In a new paper produced by Central Bank economists Ronan Hickey and Linda Kane, it noted that the economic governance rules in place before the crisis erupted were hopelessly inadequate.
The Stability & Growth Pact did not monitor macroeconomic imbalances that were in the years leading up to 2007 becoming a huge problem in countries such as Ireland.
This country experienced a massive surge in credit and house price inflation while at the same time there was a steep losses in competitiveness.
Even though Ireland’s fiscal position met the Stability & Growth Pact criteria and unemployment was at the lowest level in the history of the State, as the imbalances blew up, this would cause a surge in public indebtedness and unemployment.
There has been a complete overhaul of fiscal and economic governance. As well and strict fiscal deficit and debt rules, there is now an macroeconomic imbalance procedure for every member state.
“In relation to Ireland, it is impossible to know for sure whether that the existence of such a procedure would have prevented the dangerous build-up in imbalances from occurring in the previous decade. It appears likely that, at the very least, the country would have been placed in an IDR by 2005 at the latest, when six of the scoreboard indicators were flashing,” note the authors.

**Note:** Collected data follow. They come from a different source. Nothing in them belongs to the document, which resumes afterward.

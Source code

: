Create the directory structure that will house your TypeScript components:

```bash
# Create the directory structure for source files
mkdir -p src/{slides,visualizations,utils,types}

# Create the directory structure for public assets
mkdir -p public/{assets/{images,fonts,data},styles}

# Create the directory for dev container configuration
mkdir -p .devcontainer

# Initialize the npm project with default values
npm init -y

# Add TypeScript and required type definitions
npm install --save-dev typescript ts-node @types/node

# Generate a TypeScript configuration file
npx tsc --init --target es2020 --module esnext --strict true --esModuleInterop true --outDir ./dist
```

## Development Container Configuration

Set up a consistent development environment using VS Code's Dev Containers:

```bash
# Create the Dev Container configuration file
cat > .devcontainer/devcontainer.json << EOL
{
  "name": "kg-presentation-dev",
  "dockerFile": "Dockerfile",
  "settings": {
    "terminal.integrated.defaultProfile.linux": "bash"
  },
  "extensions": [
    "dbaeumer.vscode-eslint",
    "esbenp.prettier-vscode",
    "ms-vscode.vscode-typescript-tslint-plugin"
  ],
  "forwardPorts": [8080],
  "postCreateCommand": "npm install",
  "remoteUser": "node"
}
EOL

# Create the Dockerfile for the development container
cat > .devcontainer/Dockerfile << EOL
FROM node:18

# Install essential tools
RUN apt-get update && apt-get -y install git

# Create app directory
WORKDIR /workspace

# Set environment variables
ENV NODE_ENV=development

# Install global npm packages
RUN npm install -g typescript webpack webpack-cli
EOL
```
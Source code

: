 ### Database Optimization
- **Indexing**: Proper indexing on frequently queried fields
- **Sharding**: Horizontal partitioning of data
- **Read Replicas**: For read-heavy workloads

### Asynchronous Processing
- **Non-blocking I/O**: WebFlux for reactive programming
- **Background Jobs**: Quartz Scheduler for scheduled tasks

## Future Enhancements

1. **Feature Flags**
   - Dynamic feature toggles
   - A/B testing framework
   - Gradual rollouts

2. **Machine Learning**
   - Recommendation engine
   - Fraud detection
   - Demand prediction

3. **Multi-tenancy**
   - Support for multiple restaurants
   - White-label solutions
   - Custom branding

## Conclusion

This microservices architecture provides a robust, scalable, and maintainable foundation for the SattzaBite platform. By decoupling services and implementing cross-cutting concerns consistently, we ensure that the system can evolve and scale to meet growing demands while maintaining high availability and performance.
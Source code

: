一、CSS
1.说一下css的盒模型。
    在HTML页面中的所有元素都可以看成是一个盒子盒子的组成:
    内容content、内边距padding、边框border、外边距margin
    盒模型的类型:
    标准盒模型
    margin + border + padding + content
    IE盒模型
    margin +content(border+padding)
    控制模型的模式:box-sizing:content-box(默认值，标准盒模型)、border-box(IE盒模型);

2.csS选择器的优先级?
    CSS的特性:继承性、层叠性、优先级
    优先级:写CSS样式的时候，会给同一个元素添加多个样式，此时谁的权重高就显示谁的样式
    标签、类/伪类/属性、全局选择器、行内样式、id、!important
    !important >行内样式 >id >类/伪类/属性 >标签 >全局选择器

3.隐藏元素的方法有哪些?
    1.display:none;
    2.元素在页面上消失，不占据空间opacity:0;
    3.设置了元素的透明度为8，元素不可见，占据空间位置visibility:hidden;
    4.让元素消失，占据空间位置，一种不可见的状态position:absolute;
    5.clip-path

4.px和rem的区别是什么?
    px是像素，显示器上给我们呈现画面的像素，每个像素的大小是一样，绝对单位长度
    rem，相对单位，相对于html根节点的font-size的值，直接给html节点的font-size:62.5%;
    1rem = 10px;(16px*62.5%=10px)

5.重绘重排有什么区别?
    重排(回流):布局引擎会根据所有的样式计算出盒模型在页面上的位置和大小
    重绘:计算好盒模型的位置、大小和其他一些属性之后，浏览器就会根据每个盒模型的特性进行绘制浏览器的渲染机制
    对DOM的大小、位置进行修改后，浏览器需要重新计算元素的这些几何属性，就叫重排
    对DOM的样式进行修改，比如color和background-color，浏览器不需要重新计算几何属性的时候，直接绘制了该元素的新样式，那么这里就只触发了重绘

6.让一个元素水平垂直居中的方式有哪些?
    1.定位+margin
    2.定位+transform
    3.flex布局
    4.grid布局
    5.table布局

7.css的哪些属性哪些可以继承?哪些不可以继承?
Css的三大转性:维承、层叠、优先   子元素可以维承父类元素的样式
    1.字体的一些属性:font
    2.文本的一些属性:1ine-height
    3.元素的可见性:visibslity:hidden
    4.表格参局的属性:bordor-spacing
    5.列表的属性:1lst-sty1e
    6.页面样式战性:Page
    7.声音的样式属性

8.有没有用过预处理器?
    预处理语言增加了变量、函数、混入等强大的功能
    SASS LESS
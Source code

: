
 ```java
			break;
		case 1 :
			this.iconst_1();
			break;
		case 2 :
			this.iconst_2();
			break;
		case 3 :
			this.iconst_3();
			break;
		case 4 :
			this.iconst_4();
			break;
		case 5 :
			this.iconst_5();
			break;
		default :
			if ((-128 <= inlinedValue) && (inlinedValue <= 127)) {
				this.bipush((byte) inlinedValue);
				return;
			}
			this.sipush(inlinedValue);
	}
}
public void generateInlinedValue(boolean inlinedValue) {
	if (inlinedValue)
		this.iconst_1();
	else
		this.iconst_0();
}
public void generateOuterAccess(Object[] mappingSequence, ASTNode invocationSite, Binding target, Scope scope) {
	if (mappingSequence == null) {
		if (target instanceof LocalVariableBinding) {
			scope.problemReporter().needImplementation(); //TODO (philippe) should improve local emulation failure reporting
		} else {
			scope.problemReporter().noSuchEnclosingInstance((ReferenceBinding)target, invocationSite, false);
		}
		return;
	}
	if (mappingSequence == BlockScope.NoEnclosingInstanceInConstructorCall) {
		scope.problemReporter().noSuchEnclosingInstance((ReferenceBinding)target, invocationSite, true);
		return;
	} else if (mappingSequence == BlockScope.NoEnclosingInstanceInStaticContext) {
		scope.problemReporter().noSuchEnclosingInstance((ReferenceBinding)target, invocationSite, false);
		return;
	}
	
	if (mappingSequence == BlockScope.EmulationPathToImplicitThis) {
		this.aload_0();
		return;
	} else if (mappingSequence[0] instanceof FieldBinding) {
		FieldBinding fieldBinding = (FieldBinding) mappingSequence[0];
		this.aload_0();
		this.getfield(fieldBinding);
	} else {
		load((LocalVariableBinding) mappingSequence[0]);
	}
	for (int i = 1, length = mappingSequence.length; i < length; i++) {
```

“This would have resulted in enhanced external surveillance from the Commission and placed more of a spotlight on competitiveness, credit and house price developments. It is less clear whether this process would have resulted in Ireland entering an excessive imbalance procedure or, given the performance of the Stability & Growth Pact during the period, the extent to which the macroeconomic imbalance procedure would have reduced Irish imbalances prior to the financial crisis.”
Ireland’s imbalances are moving in the right direction even though they are unwinding at a slow pace. However, as these are mostly related to public and private debt, this is expected, added the authors.